• [WHAT YOU NEED TO DO]
What is printed must match, line for line, the records from their first line through the line containing "Prior to training", with pictures left out.

• [DATA TO PROCESS]

════════════════════

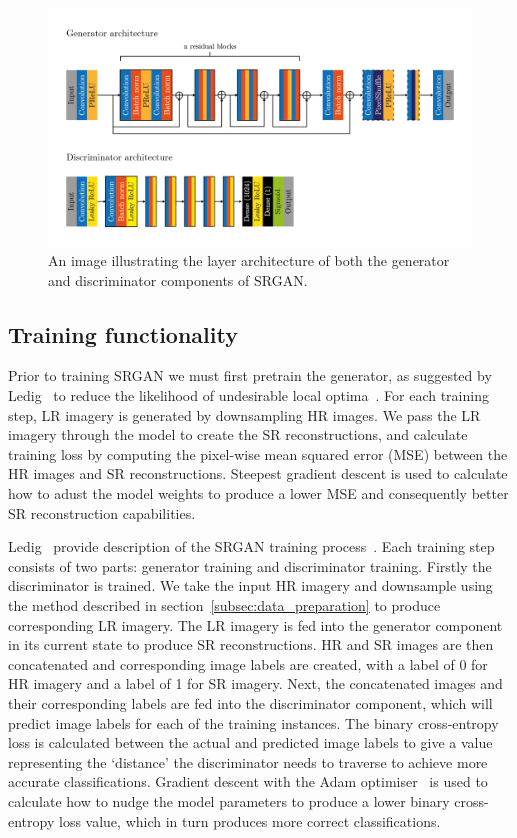 \begin{figure}
    \includegraphics[width=\linewidth]{./assets/srgan_architecture.png}
    \caption{An image illustrating the layer architecture of both the generator and discriminator components of SRGAN.}
    \label{fig:srgan_architecture}
\end{figure}

\subsection{Training functionality}\label{subsec:training_functionality}
Prior to training SRGAN we must first pretrain the generator, as suggested by Ledig \etal\ to reduce the likelihood of undesirable local optima~\cite{srgan}. For each training step, LR imagery is generated by downsampling HR images. We pass the LR imagery through the model to create the SR reconstructions, and calculate training loss by computing the pixel-wise mean squared error (MSE) between the HR images and SR reconstructions. Steepest gradient descent is used to calculate how to adust the model weights to produce a lower MSE and consequently better SR reconstruction capabilities.

Ledig \etal\ provide description of the SRGAN training process~\cite{srgan}. Each training step consists of two parts: generator training and discriminator training. Firstly the discriminator is trained. We take the input HR imagery and downsample using the method described in section~\ref{subsec:data_preparation} to produce corresponding LR imagery. The LR imagery is fed into the generator component in its current state to produce SR reconstructions. HR and SR images are then concatenated and corresponding image labels are created, with a label of 0 for HR imagery and a label of 1 for SR imagery. Next, the concatenated images and their corresponding labels are fed into the discriminator component, which will predict image labels for each of the training instances. The binary cross-entropy loss is calculated between the actual and predicted image labels to give a value representing the `distance' the discriminator needs to traverse to achieve more accurate classifications. Gradient descent with the Adam optimiser~\cite{adamOptimiser} is used to calculate how to nudge the model parameters to produce a lower binary cross-entropy loss value, which in turn produces more correct classifications.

════════════════════

• [ANSWER SPACE]
 \begin{figure}
    \includegraphics[width=\linewidth]{./assets/srgan_architecture.png}
    \caption{An image illustrating the layer architecture of both the generator and discriminator components of SRGAN.}
    \label{fig:srgan_architecture}
\end{figure}

\subsection{Training functionality}\label{subsec:training_functionality}
Prior to training SRGAN we must first pretrain the generator, as suggested by Ledig \etal\ to reduce the likelihood of undesirable local optima~\cite{srgan}. For each training step, LR imagery is generated by downsampling HR images. We pass the LR imagery through the model to create the SR reconstructions, and calculate training loss by computing the pixel-wise mean squared error (MSE) between the HR images and SR reconstructions. Steepest gradient descent is used to calculate how to adust the model weights to produce a lower MSE and consequently better SR reconstruction capabilities.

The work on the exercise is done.